The original plan called for a new 150,000-square-foot building on Callahan’s 150 acres of land, but after speaking with government and Health Canada officials, it was suggested that the licence application may move along quicker if the group could get something off the ground this year.
The decision was then made to retrofit an existing 18,000-square-foot structure on the site that was previously used in the fabrication of some Muskrat Falls infrastructure pieces.
“We’re going to be building the larger facility simultaneously with the retrofit of the existing building so we can give Newfoundlanders something to buy locally sooner rather than later, because otherwise it would be the middle of next year before we’d be done with the big building,” says Malik.
Once complete by late 2019, the new facility will measure 168,000 square feet, the largest in Biome’s fleet and eclipsing Canopy Growth’s St. John’s growing facility by nearly 20,000 square feet.
Setting Biome’s Back Home apart from its LP brethren of similar scale is that many aspects of the growing operation will be automated in a manner similar to other aspects of the agriculture industry.
“The more you can engineer the human being out of the equation, the better chance you have of having a consistent product as you scale up,” Malik says.
Callahan likens it to cooking.
“It’s easier to cook for five or six people, but when you try to cook for 200 people all of a sudden it doesn’t have the same flavour, it doesn’t have the same quality.”
All that said, at peak production the facility will employ up to 100 individuals — not including those during construction — which is music to Callahan’s ears.
“I’m going to do well no matter what, but I won’t feel like it’s ever been a success unless I bring this employment and these benefits to my area,” he says, noting that he’s been inundated with phone calls about employment since the construction company’s sign went up at the edge of the property.
“We need this so much.”
While the initial retrofitting will source its power from the provincial grid, once construction is complete the grid will be a backup to renewable energy platforms and generators.
“The only issue I have with Newfoundland compared to the other Atlantic provinces is your power is very expensive and it’s getting more expensive,” says Malik, suggesting a facility of that size will require four to six megawatts annually. “We are trying to build the lowest operating cost footprints that we can possibly build in Canada and hopefully one of the lowest cost in the industry. To do that you’ve got to figure a low-cost power source because that’s your biggest operating cost.”
Malik ballparks the total cost of construction in between $40 million and $50 million.
Seeks supplier deal
The provincial government currently has only one contract signed for the production and supply of cannabis products once it becomes legal — the deal inked with Canopy Growth — but it has made clear there’s still space in the sector.
Khurram Malik and Dave Callahan aren’t at liberty to divulge details of their negotiations with the province or the Newfoundland and Labrador Liquor Corp. to become a supplier, but both suggest Biome and Back Home are “being treated fairly.”
So does that mean they’ll receive the same incentives — multiple retail licences and a potential $40-million tax break down the road through a percentage of all cannabis sales — as Canopy did?
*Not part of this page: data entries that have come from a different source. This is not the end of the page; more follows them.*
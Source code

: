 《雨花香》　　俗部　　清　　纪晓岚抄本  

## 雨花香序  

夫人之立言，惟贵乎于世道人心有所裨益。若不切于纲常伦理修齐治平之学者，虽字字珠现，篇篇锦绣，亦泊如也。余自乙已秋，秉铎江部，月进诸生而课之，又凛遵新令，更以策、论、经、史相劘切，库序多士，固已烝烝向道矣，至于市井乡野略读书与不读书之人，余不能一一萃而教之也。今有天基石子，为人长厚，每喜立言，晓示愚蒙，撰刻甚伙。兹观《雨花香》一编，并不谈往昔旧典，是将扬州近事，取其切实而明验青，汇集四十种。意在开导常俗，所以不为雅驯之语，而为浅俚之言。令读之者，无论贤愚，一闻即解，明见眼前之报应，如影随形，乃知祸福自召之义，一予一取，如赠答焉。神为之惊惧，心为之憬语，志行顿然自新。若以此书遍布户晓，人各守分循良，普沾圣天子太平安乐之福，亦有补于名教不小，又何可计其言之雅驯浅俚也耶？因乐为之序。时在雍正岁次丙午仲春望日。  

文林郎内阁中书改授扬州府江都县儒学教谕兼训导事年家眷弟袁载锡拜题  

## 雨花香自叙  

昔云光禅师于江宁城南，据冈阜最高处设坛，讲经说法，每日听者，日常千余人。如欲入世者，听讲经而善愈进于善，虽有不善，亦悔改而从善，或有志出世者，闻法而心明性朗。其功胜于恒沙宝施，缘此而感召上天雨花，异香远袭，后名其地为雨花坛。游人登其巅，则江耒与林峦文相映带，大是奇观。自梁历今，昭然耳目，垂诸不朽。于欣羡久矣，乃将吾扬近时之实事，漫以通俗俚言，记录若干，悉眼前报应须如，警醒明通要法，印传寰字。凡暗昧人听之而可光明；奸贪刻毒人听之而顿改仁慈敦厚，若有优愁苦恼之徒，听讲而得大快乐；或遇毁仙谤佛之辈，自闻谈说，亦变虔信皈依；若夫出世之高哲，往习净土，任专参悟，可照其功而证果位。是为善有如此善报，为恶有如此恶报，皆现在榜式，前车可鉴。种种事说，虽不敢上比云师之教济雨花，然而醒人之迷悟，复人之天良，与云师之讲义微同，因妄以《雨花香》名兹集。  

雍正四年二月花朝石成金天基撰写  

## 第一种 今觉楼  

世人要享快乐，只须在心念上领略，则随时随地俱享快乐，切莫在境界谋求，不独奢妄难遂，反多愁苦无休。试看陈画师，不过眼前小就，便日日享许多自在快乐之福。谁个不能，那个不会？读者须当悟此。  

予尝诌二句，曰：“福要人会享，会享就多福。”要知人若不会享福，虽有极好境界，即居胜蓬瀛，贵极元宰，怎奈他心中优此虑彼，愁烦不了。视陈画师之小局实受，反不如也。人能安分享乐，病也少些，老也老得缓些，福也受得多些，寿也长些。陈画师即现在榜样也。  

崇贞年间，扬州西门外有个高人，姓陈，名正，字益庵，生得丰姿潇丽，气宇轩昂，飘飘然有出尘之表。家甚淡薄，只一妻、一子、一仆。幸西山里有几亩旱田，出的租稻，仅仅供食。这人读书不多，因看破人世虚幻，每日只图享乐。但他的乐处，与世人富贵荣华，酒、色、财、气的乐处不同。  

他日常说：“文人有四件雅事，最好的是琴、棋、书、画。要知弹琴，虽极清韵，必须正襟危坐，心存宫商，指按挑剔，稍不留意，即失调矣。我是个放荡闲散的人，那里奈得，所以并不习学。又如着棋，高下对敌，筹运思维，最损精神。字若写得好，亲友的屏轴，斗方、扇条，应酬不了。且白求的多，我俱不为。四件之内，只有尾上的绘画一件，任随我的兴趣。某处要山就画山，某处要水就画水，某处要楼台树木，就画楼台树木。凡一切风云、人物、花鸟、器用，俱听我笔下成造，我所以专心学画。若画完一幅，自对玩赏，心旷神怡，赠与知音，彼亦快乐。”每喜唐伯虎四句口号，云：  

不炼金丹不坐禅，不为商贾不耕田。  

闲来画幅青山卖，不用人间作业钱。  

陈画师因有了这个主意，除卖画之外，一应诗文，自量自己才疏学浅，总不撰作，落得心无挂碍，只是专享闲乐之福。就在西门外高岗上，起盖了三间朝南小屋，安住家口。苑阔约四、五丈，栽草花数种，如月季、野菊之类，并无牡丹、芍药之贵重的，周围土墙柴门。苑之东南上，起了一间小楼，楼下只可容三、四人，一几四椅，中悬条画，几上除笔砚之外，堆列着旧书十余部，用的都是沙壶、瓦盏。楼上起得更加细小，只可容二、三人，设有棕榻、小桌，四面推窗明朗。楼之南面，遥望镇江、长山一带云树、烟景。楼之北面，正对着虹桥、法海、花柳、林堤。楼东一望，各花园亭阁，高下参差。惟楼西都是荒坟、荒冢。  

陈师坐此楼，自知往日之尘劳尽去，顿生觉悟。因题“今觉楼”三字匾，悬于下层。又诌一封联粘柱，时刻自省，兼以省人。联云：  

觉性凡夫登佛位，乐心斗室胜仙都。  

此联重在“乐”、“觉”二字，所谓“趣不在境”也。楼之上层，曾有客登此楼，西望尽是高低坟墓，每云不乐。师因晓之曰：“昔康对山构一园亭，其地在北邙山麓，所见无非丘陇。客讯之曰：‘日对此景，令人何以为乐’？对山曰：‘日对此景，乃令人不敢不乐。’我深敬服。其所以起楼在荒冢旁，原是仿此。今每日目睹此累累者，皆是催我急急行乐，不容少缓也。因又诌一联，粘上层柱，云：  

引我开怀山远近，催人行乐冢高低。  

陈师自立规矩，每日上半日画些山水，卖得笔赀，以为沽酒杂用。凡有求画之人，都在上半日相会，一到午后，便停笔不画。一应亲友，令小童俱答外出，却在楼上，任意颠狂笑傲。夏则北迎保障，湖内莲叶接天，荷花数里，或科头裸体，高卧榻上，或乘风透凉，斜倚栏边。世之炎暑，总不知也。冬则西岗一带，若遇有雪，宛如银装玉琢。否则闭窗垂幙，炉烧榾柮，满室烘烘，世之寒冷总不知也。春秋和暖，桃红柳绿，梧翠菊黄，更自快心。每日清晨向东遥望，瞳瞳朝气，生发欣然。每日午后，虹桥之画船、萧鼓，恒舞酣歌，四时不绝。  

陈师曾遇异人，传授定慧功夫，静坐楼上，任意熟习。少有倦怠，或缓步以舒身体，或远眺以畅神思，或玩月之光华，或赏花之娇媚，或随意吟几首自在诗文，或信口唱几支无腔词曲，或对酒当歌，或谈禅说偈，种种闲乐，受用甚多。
“We would like some of that, but we’d like something slightly different,” Malik says. “The overall package may be worth the same amount to us, but the ingredients in that package may be a little different.”
The sides are also engaged in a discussion about potential retail licences, something that’s particularly attractive given that third parties and not just government entities will be able to enter the sector.
“There’s limited marketing we can do because it’s a controlled substance and the closer you can touch the end consumer the better,” Malik says. “It gives you quite a bit more visibility in what you can do. It’s also one of the reasons we’re building bigger here, because you have retail locations. Otherwise it may have been a little bit smaller.”